### What the task asks:
Below are some entries. Repeat exactly the lines from the one with "-Define a dictionary" through the one with "- In the decodeMorse", and only those.

### Input data:
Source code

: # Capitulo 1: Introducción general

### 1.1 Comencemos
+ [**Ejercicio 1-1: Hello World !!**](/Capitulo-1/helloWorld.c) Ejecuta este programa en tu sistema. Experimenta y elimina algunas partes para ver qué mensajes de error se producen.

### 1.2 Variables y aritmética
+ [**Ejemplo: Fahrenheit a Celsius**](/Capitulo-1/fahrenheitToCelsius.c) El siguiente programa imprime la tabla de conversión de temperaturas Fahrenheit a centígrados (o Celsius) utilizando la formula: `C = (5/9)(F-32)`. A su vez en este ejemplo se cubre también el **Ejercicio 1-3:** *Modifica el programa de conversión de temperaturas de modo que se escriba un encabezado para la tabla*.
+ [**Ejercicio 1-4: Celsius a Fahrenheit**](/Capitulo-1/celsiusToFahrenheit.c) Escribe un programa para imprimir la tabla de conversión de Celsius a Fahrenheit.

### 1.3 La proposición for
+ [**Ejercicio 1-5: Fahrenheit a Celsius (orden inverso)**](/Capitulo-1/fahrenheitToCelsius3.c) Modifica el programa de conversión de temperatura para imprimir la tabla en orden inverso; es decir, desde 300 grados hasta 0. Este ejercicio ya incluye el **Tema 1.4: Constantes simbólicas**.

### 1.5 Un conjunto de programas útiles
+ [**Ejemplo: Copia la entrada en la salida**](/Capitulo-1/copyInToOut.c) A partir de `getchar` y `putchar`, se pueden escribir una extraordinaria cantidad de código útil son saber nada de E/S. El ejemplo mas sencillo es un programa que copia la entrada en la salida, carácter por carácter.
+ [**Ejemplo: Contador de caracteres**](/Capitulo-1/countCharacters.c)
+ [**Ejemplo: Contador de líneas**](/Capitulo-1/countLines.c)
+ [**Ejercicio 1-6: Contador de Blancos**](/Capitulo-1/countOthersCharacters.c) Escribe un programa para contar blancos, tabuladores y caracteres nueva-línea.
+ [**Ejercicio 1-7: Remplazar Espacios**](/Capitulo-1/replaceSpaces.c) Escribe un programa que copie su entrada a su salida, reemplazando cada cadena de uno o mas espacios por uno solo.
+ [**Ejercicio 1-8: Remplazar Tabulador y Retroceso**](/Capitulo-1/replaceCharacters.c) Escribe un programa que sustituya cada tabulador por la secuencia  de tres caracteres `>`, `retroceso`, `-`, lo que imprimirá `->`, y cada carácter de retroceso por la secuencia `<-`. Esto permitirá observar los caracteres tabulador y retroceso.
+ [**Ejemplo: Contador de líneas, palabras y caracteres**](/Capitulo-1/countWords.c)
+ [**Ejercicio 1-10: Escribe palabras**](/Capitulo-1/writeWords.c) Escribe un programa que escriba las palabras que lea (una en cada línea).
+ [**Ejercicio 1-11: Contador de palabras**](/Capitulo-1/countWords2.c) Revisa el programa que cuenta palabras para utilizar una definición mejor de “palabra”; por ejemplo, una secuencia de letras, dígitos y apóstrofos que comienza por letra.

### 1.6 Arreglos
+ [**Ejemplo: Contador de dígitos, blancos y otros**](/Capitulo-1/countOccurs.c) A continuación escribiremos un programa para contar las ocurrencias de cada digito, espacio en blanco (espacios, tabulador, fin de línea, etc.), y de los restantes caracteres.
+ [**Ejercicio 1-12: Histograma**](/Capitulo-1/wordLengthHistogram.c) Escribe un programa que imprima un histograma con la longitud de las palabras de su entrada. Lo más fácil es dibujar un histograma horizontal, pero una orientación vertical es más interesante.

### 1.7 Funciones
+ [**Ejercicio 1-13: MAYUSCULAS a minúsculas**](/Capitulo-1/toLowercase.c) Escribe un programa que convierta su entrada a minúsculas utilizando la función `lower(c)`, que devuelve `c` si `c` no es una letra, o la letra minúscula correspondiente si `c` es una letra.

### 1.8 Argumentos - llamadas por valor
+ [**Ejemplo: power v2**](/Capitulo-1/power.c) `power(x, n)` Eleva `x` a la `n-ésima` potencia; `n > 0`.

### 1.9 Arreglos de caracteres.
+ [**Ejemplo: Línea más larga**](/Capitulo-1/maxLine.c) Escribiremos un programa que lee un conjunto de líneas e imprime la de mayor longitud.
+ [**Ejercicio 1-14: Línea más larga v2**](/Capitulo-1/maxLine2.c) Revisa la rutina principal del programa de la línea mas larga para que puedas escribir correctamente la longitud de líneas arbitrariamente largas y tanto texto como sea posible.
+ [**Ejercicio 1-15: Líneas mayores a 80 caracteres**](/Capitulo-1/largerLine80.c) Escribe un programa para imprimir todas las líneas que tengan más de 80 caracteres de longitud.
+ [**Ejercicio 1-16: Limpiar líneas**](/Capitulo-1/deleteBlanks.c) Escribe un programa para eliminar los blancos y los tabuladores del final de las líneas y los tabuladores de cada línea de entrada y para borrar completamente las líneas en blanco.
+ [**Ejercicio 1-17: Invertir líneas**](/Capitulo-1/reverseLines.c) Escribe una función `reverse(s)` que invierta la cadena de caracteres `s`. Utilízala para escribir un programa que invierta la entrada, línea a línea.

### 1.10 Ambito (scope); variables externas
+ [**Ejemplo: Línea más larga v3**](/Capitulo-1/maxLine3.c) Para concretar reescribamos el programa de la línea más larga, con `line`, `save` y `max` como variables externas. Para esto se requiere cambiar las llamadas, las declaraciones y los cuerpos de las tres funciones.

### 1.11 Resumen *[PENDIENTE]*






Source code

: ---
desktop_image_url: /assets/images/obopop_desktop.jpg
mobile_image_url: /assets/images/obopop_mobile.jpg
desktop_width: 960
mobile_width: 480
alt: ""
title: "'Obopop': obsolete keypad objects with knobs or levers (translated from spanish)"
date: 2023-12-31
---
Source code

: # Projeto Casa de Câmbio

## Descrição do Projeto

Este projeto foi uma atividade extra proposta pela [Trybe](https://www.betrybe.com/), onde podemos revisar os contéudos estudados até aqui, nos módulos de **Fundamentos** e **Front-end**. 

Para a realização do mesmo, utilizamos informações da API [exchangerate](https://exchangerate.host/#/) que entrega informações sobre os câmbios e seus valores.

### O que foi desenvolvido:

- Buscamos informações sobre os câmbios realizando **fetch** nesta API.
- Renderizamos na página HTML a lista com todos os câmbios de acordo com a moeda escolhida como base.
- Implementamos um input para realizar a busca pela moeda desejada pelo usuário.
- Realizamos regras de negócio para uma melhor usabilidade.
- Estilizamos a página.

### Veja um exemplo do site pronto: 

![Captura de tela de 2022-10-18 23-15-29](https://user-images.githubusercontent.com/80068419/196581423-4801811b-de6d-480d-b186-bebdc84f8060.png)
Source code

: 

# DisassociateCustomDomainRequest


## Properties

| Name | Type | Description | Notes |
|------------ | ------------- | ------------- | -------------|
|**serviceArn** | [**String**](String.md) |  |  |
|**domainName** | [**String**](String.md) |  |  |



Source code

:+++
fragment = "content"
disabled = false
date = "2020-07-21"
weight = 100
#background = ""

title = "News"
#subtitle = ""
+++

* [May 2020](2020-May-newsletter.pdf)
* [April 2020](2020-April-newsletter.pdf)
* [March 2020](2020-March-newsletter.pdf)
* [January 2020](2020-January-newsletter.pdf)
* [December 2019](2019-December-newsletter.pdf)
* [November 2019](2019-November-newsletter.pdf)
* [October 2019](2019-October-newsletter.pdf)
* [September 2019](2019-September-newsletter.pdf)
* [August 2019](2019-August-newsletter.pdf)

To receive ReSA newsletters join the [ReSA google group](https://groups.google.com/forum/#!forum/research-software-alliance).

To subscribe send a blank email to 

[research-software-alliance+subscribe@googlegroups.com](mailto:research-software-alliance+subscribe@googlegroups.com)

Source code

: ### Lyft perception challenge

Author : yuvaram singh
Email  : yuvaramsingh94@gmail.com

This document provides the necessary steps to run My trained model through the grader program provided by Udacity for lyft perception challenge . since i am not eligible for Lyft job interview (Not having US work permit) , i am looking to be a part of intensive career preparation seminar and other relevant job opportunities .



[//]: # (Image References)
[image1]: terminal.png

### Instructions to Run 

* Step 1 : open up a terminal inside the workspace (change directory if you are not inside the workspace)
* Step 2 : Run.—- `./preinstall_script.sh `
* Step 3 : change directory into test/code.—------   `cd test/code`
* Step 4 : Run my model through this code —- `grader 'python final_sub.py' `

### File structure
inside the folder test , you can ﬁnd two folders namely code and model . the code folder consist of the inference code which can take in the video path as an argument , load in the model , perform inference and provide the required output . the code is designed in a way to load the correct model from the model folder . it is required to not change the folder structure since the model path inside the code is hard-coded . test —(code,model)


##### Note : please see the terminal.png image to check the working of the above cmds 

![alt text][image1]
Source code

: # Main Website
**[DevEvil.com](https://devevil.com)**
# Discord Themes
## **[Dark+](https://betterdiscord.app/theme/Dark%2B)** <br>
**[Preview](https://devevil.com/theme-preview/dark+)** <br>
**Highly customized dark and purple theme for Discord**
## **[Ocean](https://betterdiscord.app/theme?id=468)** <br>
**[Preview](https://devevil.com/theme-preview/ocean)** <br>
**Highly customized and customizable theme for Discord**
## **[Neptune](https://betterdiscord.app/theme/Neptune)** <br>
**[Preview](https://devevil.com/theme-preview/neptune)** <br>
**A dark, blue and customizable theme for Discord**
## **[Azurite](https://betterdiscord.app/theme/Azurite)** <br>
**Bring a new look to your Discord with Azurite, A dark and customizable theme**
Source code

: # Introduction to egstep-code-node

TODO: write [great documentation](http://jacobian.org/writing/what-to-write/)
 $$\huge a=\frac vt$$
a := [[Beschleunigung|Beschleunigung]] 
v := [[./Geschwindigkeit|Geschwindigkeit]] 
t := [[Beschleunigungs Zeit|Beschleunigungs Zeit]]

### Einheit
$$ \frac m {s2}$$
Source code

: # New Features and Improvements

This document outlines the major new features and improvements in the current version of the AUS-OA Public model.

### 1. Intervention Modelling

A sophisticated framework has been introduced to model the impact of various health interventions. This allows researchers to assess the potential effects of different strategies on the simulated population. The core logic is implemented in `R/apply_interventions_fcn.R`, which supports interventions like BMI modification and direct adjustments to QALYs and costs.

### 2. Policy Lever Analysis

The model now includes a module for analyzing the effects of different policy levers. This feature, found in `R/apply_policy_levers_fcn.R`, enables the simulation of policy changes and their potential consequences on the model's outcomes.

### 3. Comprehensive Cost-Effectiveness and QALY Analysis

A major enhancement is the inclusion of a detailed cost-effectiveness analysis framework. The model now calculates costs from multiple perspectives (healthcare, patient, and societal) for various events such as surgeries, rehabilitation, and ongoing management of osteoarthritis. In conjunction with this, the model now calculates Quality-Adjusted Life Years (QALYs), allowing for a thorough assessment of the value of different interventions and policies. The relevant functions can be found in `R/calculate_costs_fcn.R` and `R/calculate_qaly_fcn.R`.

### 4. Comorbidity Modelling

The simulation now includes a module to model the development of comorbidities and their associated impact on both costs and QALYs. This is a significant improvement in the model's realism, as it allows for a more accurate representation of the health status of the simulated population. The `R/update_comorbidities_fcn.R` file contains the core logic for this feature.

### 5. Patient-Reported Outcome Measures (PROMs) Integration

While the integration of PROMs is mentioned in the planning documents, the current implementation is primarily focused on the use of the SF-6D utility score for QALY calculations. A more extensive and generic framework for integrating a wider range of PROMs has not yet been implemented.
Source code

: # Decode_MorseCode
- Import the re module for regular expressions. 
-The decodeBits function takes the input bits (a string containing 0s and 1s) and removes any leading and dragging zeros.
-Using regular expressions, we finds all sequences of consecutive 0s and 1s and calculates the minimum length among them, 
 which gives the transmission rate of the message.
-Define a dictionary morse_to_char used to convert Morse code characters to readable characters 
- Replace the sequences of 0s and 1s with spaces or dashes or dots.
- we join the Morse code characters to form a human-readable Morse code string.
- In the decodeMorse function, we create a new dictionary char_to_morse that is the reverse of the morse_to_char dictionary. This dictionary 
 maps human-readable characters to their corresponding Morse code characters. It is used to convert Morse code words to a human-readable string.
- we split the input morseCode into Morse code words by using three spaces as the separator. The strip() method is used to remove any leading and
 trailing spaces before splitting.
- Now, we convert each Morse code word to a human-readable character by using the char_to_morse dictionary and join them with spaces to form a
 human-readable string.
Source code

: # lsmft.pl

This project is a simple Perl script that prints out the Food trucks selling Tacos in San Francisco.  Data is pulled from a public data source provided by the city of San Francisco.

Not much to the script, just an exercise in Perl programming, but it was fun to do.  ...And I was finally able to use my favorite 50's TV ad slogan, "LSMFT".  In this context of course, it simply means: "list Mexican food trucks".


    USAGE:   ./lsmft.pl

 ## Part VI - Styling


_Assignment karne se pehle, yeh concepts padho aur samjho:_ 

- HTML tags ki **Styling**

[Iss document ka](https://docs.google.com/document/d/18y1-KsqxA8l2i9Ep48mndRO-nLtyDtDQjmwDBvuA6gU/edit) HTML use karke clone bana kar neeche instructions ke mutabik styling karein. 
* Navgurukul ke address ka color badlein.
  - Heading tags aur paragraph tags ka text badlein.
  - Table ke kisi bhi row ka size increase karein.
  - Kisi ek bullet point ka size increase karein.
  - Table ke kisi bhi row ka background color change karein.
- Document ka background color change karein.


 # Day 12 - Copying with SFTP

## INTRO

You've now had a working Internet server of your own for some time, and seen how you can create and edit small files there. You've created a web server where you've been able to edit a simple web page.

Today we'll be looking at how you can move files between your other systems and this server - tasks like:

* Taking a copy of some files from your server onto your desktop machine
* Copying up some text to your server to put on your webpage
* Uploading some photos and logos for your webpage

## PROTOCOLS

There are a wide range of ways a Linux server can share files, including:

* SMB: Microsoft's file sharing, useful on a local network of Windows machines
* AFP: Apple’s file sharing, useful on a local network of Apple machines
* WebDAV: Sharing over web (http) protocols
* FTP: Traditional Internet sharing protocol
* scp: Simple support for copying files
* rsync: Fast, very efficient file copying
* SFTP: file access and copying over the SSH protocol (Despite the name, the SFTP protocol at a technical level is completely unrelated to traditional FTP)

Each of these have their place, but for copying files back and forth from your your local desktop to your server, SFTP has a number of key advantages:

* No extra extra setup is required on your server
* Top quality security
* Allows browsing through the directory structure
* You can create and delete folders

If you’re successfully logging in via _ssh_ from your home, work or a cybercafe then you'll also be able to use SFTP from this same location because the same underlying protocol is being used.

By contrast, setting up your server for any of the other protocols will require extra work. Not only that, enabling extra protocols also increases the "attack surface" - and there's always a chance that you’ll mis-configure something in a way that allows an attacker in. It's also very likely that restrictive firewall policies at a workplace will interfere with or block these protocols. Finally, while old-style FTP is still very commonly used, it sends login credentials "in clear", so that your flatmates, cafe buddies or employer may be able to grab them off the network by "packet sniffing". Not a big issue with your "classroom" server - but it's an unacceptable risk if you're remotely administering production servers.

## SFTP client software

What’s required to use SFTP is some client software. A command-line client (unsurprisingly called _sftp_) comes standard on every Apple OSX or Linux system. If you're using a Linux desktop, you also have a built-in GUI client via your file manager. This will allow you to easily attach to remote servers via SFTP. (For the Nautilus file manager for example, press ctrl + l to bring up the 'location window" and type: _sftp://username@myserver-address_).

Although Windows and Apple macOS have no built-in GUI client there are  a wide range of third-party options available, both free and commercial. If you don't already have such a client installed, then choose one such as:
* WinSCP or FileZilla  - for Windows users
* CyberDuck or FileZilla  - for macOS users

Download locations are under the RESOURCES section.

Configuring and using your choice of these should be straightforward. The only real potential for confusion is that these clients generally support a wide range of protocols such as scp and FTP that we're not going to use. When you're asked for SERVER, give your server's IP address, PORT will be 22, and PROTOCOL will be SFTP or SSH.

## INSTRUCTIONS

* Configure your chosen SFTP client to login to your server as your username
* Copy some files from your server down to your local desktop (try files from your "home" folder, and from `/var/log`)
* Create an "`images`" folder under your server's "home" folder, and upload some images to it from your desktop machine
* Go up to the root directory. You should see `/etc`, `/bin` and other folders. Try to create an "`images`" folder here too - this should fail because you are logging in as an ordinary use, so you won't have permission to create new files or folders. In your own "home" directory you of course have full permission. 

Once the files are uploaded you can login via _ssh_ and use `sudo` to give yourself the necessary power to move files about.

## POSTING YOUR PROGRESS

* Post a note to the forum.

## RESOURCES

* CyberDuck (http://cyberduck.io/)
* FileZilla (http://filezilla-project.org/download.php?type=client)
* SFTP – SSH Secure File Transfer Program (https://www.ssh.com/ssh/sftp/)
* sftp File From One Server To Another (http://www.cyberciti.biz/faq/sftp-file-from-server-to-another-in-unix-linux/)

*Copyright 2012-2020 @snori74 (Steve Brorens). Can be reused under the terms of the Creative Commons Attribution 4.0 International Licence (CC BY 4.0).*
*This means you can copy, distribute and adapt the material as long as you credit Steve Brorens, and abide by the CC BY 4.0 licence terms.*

### Reply:
-Define a dictionary morse_to_char used to convert Morse code characters to readable characters 
- Replace the sequences of 0s and 1s with spaces or dashes or dots.
- we join the Morse code characters to form a human-readable Morse code string.
- In the decodeMorse function, we create a new dictionary char_to_morse that is the reverse of the morse_to_char dictionary. This dictionary 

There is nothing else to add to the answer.